The question facing civic leaders typically is around how to fund this investment. There have been three main mechanisms available over the last few years:

  • Environmentally-targeted funding: governments in developed economies have provided large-scale funding for renewable energy generation, waste disposal and other environmental projects over the last 10 years. However, the subsidies are beginning to dry up and this is not always an option for smaller-scale projects.
  • Green bonds: The market in green bonds is growing steadily with healthy demand from environmentally-aware institutional investors. Since 2008, the World Bank have issued over $8.5 billion in green bonds to cities around the world to help fund transport and major infrastructure projects.
  • Social investment: In the UK, Big Society Capital exists to encourage investment in small businesses that have a social purpose behind them. Bristol was awarded Social Enterprise City status in 2013, to promote social enterprise start-ups. These projects are typically small scale and high risk for investors, and so unlikely to provide a long-term funding solution for cities.

I would suggest that there is another option that cities and their leaders can explore. Civic leaders need to recognize that they do have significant assets at their disposal. They must make the most of those to attract investment beyond subsidies and philanthropy.

A city with a portfolio of housing, sport facilities, transport facilities, road network and energy generation businesses could package these assets, together with associated cash flows, to create a city bond. Imagine a Bristol, Essen or Christchurch Bond – each of them related to the assets and cash flows in those areas and providing investors with a return.

Bond investors are interested in the security of future cash flows. Grouping a number of assets together within a defined geographical area should create a ‘hub’ of possible investments of sufficient size to interest investors, while diversifying the risk of investing in single assets.
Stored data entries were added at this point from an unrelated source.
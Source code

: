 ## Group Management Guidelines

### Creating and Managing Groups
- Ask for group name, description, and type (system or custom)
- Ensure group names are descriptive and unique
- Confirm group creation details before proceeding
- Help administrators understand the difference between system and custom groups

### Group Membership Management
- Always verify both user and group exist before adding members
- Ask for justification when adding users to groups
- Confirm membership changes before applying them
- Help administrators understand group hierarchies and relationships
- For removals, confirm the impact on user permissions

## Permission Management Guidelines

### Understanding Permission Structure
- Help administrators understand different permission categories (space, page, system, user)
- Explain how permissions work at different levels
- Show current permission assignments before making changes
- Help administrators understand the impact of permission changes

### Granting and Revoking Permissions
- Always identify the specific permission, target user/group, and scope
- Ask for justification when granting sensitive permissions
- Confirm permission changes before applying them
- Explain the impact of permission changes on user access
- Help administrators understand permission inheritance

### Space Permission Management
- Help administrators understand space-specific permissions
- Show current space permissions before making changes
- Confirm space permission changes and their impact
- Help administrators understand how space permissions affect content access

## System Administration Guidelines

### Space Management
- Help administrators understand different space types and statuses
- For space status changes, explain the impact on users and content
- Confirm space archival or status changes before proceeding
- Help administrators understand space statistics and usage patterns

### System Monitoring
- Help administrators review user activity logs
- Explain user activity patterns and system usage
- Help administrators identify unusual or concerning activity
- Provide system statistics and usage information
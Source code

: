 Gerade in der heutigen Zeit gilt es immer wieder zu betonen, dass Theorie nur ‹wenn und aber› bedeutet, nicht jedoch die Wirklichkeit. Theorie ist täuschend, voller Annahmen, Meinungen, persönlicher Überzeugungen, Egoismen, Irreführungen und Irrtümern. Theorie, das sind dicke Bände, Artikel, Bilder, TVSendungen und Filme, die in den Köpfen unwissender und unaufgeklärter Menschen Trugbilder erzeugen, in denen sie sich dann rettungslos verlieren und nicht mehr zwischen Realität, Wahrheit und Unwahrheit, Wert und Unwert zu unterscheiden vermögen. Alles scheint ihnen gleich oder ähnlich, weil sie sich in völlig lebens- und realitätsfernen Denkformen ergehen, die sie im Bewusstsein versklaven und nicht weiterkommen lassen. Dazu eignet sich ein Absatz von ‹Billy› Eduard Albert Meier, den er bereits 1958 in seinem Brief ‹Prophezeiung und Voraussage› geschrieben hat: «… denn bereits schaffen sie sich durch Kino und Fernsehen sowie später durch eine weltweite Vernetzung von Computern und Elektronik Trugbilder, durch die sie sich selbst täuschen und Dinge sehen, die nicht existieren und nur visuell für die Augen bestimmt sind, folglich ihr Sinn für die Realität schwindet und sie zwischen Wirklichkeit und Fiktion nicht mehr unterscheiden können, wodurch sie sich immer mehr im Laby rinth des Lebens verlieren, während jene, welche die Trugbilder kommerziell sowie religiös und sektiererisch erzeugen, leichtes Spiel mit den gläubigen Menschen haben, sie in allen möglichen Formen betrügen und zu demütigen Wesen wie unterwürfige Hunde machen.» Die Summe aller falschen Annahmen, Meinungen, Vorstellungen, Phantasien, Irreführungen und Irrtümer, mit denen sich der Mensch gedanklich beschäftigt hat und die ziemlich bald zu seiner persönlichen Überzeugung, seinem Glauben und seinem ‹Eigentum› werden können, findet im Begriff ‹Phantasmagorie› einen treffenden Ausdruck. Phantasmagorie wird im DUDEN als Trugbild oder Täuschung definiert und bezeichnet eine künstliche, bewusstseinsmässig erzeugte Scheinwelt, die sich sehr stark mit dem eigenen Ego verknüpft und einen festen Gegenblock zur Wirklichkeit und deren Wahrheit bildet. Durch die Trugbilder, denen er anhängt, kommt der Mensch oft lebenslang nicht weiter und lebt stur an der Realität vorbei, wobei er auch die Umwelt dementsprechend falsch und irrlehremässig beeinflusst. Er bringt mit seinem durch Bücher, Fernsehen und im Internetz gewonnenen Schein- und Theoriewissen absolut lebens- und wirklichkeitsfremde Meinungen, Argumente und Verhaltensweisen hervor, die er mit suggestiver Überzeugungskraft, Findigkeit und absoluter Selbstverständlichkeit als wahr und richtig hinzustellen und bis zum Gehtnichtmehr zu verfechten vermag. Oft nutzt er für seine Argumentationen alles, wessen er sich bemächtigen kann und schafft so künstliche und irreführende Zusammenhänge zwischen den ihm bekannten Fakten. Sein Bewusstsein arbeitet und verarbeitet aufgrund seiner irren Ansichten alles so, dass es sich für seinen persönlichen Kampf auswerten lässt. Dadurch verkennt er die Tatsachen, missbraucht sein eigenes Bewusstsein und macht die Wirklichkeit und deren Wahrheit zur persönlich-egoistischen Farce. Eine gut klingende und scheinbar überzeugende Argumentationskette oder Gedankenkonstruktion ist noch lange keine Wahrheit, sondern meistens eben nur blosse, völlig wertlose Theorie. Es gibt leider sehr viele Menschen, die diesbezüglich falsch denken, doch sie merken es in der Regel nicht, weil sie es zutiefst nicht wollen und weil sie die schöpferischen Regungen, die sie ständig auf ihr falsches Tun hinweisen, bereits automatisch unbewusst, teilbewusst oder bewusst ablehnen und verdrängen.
Creating city bonds will mean a council sacrificing a percentage of future revenues or even having to increase local taxes to pay bond holders. At the same time, funds released by bonds could finance a community farming initiative, revolutionize the transport network, fund local schools or build new housing. Trading off their costs and benefits will pose some difficult choices for councillors.

Clearly, there are many barriers to making this work – council commitment and the complexity of process among them. But funding should not be a barrier to infrastructure creation. There are an increasing number of investors looking to park their money in long-term infrastructure investments. Now it is up to city leaders to create a market to attract that money.